"So I have come down to deliver them from the power of the Egyptians,
and to bring them up from that land to a good and spacious land,
to a land flowing with milk and honey..."
- Exodus 3:8
The Old Testament is NOT the place most Christians gravitate toward. We don't really think it's beautiful; it's hard to read, there are a lot of battles and laws and lineage and Jesus hasn't physically shown up yet. The Old Testament is not full of warm, fuzzy feelings. It is not going to give you a big, theological hug.
In college, I had a professor who instilled within me a love for the Old Testament; for the history, the wrath, the goodness, the story. This is the greatest lesson and gift that I was given as a theology student. He allowed me to see that the Old Testament is absolutely needed and beautiful; because without the wrath, there is no need for love, and without the love, there would be no wrath. We miss that, us Christians, and we miss it hard. This summer I have journeyed through the pages of the Old Testament with a brilliant group of women.

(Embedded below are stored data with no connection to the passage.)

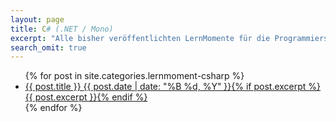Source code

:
 ```yaml
---
layout: page
title: C# (.NET / Mono)
excerpt: "Alle bisher veröffentlichten LernMomente für die Programmiersprache C#."
search_omit: true
---
```


<ul class="post-list">
{% for post in site.categories.lernmoment-csharp %} 
  <li><article><a href="{{ site.url }}{{ post.url }}">{{ post.title }} <span class="entry-date"><time datetime="{{ post.date | date_to_xmlschema }}">{{ post.date | date: "%B %d, %Y" }}</time></span>{% if post.excerpt %} <span class="excerpt">{{ post.excerpt }}</span>{% endif %}</a></article></li>
{% endfor %}
</ul>

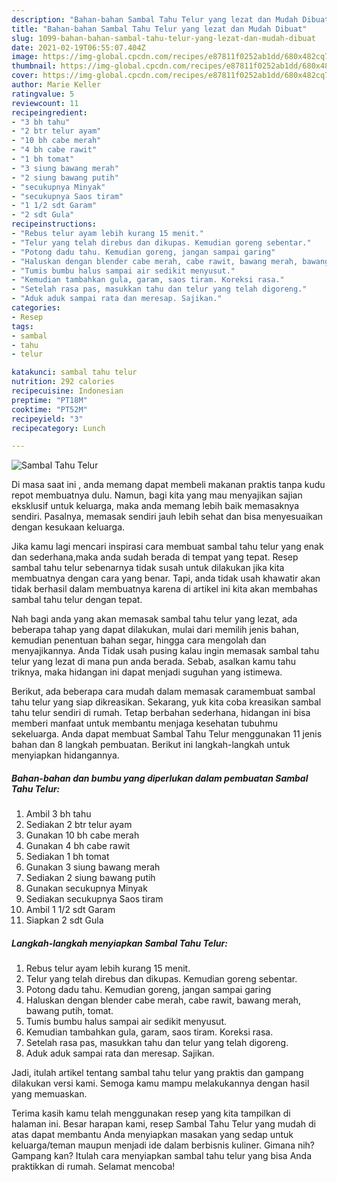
 ```yaml
---
description: "Bahan-bahan Sambal Tahu Telur yang lezat dan Mudah Dibuat"
title: "Bahan-bahan Sambal Tahu Telur yang lezat dan Mudah Dibuat"
slug: 1099-bahan-bahan-sambal-tahu-telur-yang-lezat-dan-mudah-dibuat
date: 2021-02-19T06:55:07.404Z
image: https://img-global.cpcdn.com/recipes/e87811f0252ab1dd/680x482cq70/sambal-tahu-telur-foto-resep-utama.jpg
thumbnail: https://img-global.cpcdn.com/recipes/e87811f0252ab1dd/680x482cq70/sambal-tahu-telur-foto-resep-utama.jpg
cover: https://img-global.cpcdn.com/recipes/e87811f0252ab1dd/680x482cq70/sambal-tahu-telur-foto-resep-utama.jpg
author: Marie Keller
ratingvalue: 5
reviewcount: 11
recipeingredient:
- "3 bh tahu"
- "2 btr telur ayam"
- "10 bh cabe merah"
- "4 bh cabe rawit"
- "1 bh tomat"
- "3 siung bawang merah"
- "2 siung bawang putih"
- "secukupnya Minyak"
- "secukupnya Saos tiram"
- "1 1/2 sdt Garam"
- "2 sdt Gula"
recipeinstructions:
- "Rebus telur ayam lebih kurang 15 menit."
- "Telur yang telah direbus dan dikupas. Kemudian goreng sebentar."
- "Potong dadu tahu. Kemudian goreng, jangan sampai garing"
- "Haluskan dengan blender cabe merah, cabe rawit, bawang merah, bawang putih, tomat."
- "Tumis bumbu halus sampai air sedikit menyusut."
- "Kemudian tambahkan gula, garam, saos tiram. Koreksi rasa."
- "Setelah rasa pas, masukkan tahu dan telur yang telah digoreng."
- "Aduk aduk sampai rata dan meresap. Sajikan."
categories:
- Resep
tags:
- sambal
- tahu
- telur

katakunci: sambal tahu telur 
nutrition: 292 calories
recipecuisine: Indonesian
preptime: "PT18M"
cooktime: "PT52M"
recipeyield: "3"
recipecategory: Lunch

---
```



![Sambal Tahu Telur](https://img-global.cpcdn.com/recipes/e87811f0252ab1dd/680x482cq70/sambal-tahu-telur-foto-resep-utama.jpg)

Di masa  saat ini , anda memang dapat membeli makanan praktis tanpa kudu repot membuatnya dulu. Namun, bagi kita yang mau menyajikan sajian eksklusif untuk keluarga, maka anda memang lebih baik memasaknya sendiri. Pasalnya, memasak sendiri jauh lebih sehat dan bisa menyesuaikan dengan kesukaan keluarga.

Jika kamu lagi mencari inspirasi cara membuat sambal tahu telur yang enak dan sederhana,maka anda sudah berada di tempat yang tepat. Resep sambal tahu telur  sebenarnya tidak susah untuk dilakukan jika kita membuatnya dengan cara yang benar. Tapi, anda tidak usah khawatir akan tidak berhasil dalam membuatnya 
karena di artikel ini kita akan membahas sambal tahu telur dengan tepat.  



Nah bagi anda yang akan memasak sambal tahu telur yang lezat, ada beberapa tahap yang dapat dilakukan, mulai dari memilih jenis bahan, kemudian penentuan bahan segar, hingga cara mengolah dan menyajikannya. Anda Tidak usah pusing kalau ingin memasak sambal tahu telur yang lezat di mana pun anda berada. Sebab, asalkan kamu  tahu triknya, maka hidangan ini dapat menjadi suguhan yang istimewa.

Berikut, ada beberapa cara mudah dalam memasak caramembuat sambal tahu telur yang siap dikreasikan. Sekarang, yuk kita coba kreasikan sambal tahu telur sendiri di rumah. Tetap berbahan sederhana, hidangan ini bisa memberi manfaat untuk membantu menjaga kesehatan tubuhmu sekeluarga. Anda dapat membuat Sambal Tahu Telur menggunakan 11 jenis bahan dan 8 langkah pembuatan. Berikut ini langkah-langkah untuk menyiapkan hidangannya.

<!--inarticleads1-->

##### Bahan-bahan dan bumbu yang diperlukan dalam pembuatan Sambal Tahu Telur:

1. Ambil 3 bh tahu
1. Sediakan 2 btr telur ayam
1. Gunakan 10 bh cabe merah
1. Gunakan 4 bh cabe rawit
1. Sediakan 1 bh tomat
1. Gunakan 3 siung bawang merah
1. Sediakan 2 siung bawang putih
1. Gunakan secukupnya Minyak
1. Sediakan secukupnya Saos tiram
1. Ambil 1 1/2 sdt Garam
1. Siapkan 2 sdt Gula




<!--inarticleads2-->

##### Langkah-langkah menyiapkan Sambal Tahu Telur:

1. Rebus telur ayam lebih kurang 15 menit.
1. Telur yang telah direbus dan dikupas. Kemudian goreng sebentar.
1. Potong dadu tahu. Kemudian goreng, jangan sampai garing
1. Haluskan dengan blender cabe merah, cabe rawit, bawang merah, bawang putih, tomat.
1. Tumis bumbu halus sampai air sedikit menyusut.
1. Kemudian tambahkan gula, garam, saos tiram. Koreksi rasa.
1. Setelah rasa pas, masukkan tahu dan telur yang telah digoreng.
1. Aduk aduk sampai rata dan meresap. Sajikan.




Jadi, itulah artikel tentang  sambal tahu telur  yang praktis dan gampang dilakukan versi kami. Semoga kamu mampu melakukannya dengan hasil yang memuaskan. 

Terima kasih kamu telah menggunakan resep yang kita tampilkan di halaman ini. Besar harapan kami, resep  Sambal Tahu Telur yang mudah di atas dapat membantu Anda menyiapkan masakan yang sedap untuk keluarga/teman maupun menjadi ide dalam berbisnis kuliner. Gimana nih? Gampang kan? Itulah cara menyiapkan sambal tahu telur yang bisa Anda praktikkan di rumah. Selamat mencoba!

Their love for God and His Word completely encourage me. We just finished Genesis not too long ago. We wrestled with the text, asked questions, and began to hide the stories in our hearts.
We are currently finishing Exodus, the culmination of slavery and freedom. All throughout Exodus, we see the brokenness of slavery and the beauty of the promise of freedom. These pages are meaty and hearty and full of symbolism and story. We do not just read about the chains, but feel the heaviness of the bondage, the deep anticipation and longing to be set free.
The thing that I have been clinging to is the sweetness of the Lord; Yahweh, this great and powerful and wrathful God also establishes Himself as the standard of sweetness. We see this as He provides the way to the land of flowing milk and honey, as He turns the bitter water to sweet water, as He writes the story of redemption in the midst of the wilderness. Honey, thick and gooey and sticky and sweet, a pure reflection of tangible grace.
"...this great and powerful and wrathful God
also establishes Himself as the standard of sweetness…"
The land of flowing milk and honey is referenced four times throughout Exodus. Yahweh reminds them that there hope is coming, that although now they experience the dry and weary land, they will experience a land in the future that is abundant in all good things. Manna is sent from Heaven and, we are told in Exodus 16:5, that it tastes much like the sweetness of honey. Another taste of what is ahead of us; our sweet God is faithful to remind us of what is coming, that we should measure our experiences from the standard of His provision.
And I don't know about you, but I really need to lean in to that space. I need to be washed by the sweetness, to let God drench me with the thick and gooey truth of His goodness. I want my heart to trade in its bitter places for the sweetness of His constant provision and faithfulness. He leads us from our bondage into His blessing, from slavery into sweetness. And you know, sometimes we can't feel it or taste it or see it, but it is coming. The brokenness and bitterness and bondage now will allow us to taste and see that the Lord is sweeter than we could have ever imaged.